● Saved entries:
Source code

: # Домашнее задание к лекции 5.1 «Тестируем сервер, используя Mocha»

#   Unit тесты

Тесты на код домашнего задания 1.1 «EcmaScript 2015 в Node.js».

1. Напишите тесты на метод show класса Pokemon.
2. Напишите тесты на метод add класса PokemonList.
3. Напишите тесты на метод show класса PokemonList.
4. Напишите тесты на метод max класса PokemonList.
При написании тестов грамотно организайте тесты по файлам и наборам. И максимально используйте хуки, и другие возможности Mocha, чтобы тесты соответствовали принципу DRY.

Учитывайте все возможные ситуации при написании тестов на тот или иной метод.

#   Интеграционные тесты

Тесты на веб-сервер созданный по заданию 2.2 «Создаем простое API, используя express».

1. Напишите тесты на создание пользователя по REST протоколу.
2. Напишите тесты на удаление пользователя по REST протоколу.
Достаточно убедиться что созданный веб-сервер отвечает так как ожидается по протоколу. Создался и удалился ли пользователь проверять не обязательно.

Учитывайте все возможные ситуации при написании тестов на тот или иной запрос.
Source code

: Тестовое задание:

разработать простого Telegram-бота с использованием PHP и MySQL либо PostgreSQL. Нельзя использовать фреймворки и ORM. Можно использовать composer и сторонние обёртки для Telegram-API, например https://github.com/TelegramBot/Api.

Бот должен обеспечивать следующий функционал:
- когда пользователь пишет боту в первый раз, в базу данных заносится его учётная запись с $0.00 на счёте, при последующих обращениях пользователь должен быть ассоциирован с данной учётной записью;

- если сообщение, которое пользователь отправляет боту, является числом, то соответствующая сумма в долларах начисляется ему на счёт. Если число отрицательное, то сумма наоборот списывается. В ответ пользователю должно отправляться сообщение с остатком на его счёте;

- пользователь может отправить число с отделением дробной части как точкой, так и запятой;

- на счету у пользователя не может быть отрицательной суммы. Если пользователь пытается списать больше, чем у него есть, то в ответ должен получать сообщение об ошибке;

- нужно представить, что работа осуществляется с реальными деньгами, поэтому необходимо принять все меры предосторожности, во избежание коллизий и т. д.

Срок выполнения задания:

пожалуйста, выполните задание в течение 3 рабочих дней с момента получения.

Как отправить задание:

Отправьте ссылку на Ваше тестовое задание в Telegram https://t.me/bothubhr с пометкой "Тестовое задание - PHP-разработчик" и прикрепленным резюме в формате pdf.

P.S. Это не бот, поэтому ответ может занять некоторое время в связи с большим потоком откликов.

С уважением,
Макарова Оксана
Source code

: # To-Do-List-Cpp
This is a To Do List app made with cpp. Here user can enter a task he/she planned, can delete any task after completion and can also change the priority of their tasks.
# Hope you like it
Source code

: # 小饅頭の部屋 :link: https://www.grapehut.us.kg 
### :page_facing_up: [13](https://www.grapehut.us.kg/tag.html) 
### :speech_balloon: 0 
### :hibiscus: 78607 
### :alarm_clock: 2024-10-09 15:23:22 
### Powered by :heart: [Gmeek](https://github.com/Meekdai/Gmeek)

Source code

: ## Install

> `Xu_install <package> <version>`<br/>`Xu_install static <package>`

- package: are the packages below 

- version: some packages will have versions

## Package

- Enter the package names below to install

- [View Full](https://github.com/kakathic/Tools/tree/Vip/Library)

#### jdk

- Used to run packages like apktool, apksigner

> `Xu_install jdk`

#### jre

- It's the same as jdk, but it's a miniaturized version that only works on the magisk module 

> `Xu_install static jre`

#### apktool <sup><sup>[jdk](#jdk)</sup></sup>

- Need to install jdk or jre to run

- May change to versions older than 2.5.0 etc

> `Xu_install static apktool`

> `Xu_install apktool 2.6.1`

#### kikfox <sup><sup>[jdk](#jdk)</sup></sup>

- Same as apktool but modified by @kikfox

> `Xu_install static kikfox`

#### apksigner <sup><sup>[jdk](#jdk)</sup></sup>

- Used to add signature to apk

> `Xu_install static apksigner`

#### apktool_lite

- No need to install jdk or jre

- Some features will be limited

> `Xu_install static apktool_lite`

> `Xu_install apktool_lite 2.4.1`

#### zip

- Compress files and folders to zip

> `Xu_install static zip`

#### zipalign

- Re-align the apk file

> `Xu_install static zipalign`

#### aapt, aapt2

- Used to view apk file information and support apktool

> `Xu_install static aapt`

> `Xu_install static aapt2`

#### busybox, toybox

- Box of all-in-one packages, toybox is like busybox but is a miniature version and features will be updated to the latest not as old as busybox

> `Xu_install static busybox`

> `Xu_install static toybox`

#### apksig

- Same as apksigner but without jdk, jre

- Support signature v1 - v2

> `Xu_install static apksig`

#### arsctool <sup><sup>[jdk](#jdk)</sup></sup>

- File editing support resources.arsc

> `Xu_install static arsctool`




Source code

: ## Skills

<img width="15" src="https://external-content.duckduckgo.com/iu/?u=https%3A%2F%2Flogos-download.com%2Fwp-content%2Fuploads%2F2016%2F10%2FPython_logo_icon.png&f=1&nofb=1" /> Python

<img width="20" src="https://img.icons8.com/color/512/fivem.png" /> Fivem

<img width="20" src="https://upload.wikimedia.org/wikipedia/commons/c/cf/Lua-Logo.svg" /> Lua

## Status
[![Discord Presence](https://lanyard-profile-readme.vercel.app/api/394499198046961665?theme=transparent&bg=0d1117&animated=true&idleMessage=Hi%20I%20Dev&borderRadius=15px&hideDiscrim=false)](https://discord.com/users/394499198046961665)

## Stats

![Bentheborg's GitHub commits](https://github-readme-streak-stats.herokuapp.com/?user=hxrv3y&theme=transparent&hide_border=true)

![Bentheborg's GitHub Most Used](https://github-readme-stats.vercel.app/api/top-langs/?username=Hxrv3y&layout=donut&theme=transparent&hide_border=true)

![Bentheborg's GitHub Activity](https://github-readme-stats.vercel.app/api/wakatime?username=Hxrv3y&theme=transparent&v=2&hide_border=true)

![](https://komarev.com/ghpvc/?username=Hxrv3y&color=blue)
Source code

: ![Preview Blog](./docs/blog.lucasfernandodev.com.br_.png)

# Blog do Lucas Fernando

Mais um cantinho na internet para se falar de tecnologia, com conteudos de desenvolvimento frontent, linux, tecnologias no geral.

● Work task:
Count each line of the data where the word "below" appears, then reply with the total only.

● Exercise solution:
2